An additional 35 km of Induced Polarization Surveys over these four target areas is underway and expected to be completed shortly.

Additional near surface mineralization identified by this work has good potential, and is to be tested in the drill program.  It may be indicative of new porphyry centres clustered around the Ccalla and Azulccaca Porphyries containing the current project resource and serving as the base for the Preliminary Economic Assessment.  Panoro’s primary objective in the current drill program will be to delineate near surface, high grade and low cost mineralization.

All permits to commence the drill program are in place.  Panoro has an approved Semi-Detailed Environmental Impact Study (EIAsd) and completed an agreement with the local community, as announced in January 2017.  The EIAsd covers all of the four target areas defined above and the Company expects to be drilling the targets for the balance of the year.

Additionally the Company is preparing a submission to expand the area covered by the existing EIAsd to include areas of Cluster 2 including the Chaupec target, the new Porphyry/Skarn zone of mineralization hosting high copper grades, located 3 km to the west of the proposed North Pit. This target was the subject of press release July 25, 2016.  Panoro is planning a drilling campaign of an additional 5,000 m at the Chaupec target.

About Panoro

Panoro Minerals is a uniquely positioned Peru focused copper exploration and development company. The company is advancing its flagship project, Cotabambas Copper-Gold-Silver Project and its Antilla Copper-Molybdenum Projects located in the strategically important area of southern Peru. The company is well financed to expand, enhance and advance its projects in the region where infrastructure such as railway, roads, ports, water supply, power generation and transmission are readily available and expanding quickly.  The region boasts the recent investment of over $US 15 billion into the construction or expansion of four large open pit copper mines.

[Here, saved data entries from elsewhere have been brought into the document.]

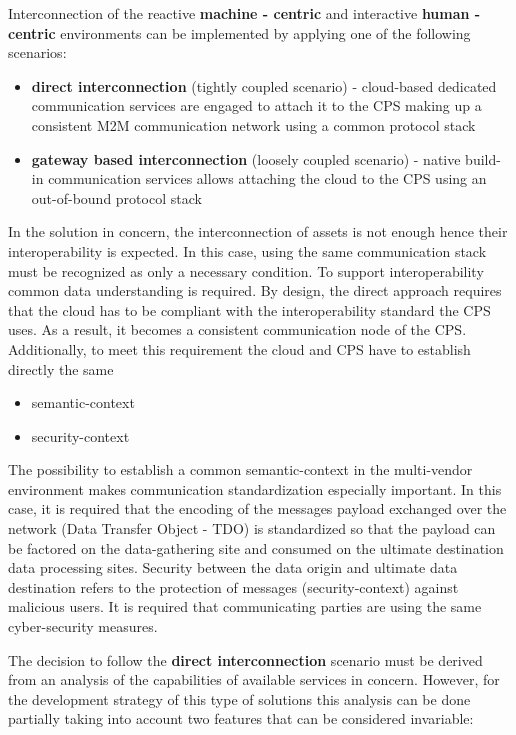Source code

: \documentclass{jacsart}
\begin{document}
Interconnection of the reactive \textbf{machine - centric} and interactive \textbf{human - centric} environments can be implemented by applying one of the following scenarios:

\begin{itemize}
      \item \textbf{direct interconnection} (tightly coupled scenario) - cloud-based dedicated communication services are engaged to attach it to the CPS making up a consistent M2M communication network using a common protocol stack
      \item \textbf{gateway based interconnection} (loosely coupled scenario) - native build-in communication services allows attaching the cloud to the CPS using an out-of-bound protocol stack
\end{itemize}

In the solution in concern, the interconnection of assets is not enough hence their interoperability is expected. In this case, using the same communication stack must be recognized as only a necessary condition. To support interoperability common data understanding is required. By design, the direct approach requires that the cloud has to be compliant with the interoperability standard the CPS uses. As a result, it becomes a consistent communication node of the CPS. Additionally, to meet this requirement the cloud and CPS have to establish directly the same

\begin{itemize}
      \item semantic-context
      \item security-context
\end{itemize}

The possibility to establish a common semantic-context in the multi-vendor environment makes communication standardization especially important. In this case, it is required that the encoding of the messages payload exchanged over the network (Data Transfer Object - TDO) is standardized so that the payload can be factored on the data-gathering site and consumed on the ultimate destination data processing sites. Security between the data origin and ultimate data destination refers to the protection of messages (security-context) against malicious users. It is required that communicating parties are using the same cyber-security measures.

The decision to follow the \textbf{direct interconnection} scenario must be derived from an analysis of the capabilities of available services in concern. However, for the development strategy of this type of solutions this analysis can be done partially taking into account two features that can be considered invariable:
\end{document}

Since 2007, the Company has completed over 70,000 m of exploration drilling at these two key projects leading to substantial increases in the mineral resource base for each, as summarized in the table below.

Summary of Cotabambas and Antilla Project Resources

Project Resource
Classification
Million
Tonnes
Cu (%) Au (g/t) Ag (g/t) Mo (%)
Cotabambas Cu/Au/Ag Indicated 117.1 0.42 0.23 2.74 0.001
Inferred 605.3 0.31 0.17 2.33 0.002
@ 0.20% CuEq cutoff, effective October 2013, Tetratech
Antilla Cu/Mo Indicated 291.8 0.34 - - 0.01
Inferred 90.5 0.26 - - 0.007
@ 0.175% CuEq cutoff, effective May 2016, Tetratech

Preliminary Economic Assessments (PEA) have been completed for both the Cotabambas and Antilla Projects, the key results are summarized below.

Summary of Cotabambas and Antilla Project PEA Results

Key Project Parameters   Cotabambas Cu/Au/Ag
Project
Antilla Cu/Mo Project
Mill Feed, life of mine million tonnes 483.1 350.4
Mill Feed, daily tonnes 80,000 40,000
Strip Ratio, life of mine   1.25 : 1 0.85 : 1
Before
Tax1
NPV7.5% million USD 1,053 491
IRR % 20.4 22.2
Payback years 3.2 3.3
After
Tax1
NPV7.5% million USD 684 225
IRR % 16.7 15.1
Payback years 3.6 4.1
Annual
Average
Payable
Metals
Cu thousand tonnes 70.5 36.8
Au thousand ounces 95.1 -
Ag thousand ounces 1,018.4 -
Mo thousand tonnes - 0.9
Initial Capital Cost million USD 1,530 603
Project economics estimated at commodity prices of; Cu = US$3.00/lb, Au = US$1,250/oz, Ag = US$18.50/oz, Mo = US$12/lb

The PEAs are considered preliminary in nature and include Inferred Mineral Resources that are considered too speculative to have the economic considerations applied that would enable classification as Mineral Reserves. There is no certainty that the conclusions within the updated PEA will be realized. Mineral Resources are not Mineral Reserves and do not have demonstrated economic viability.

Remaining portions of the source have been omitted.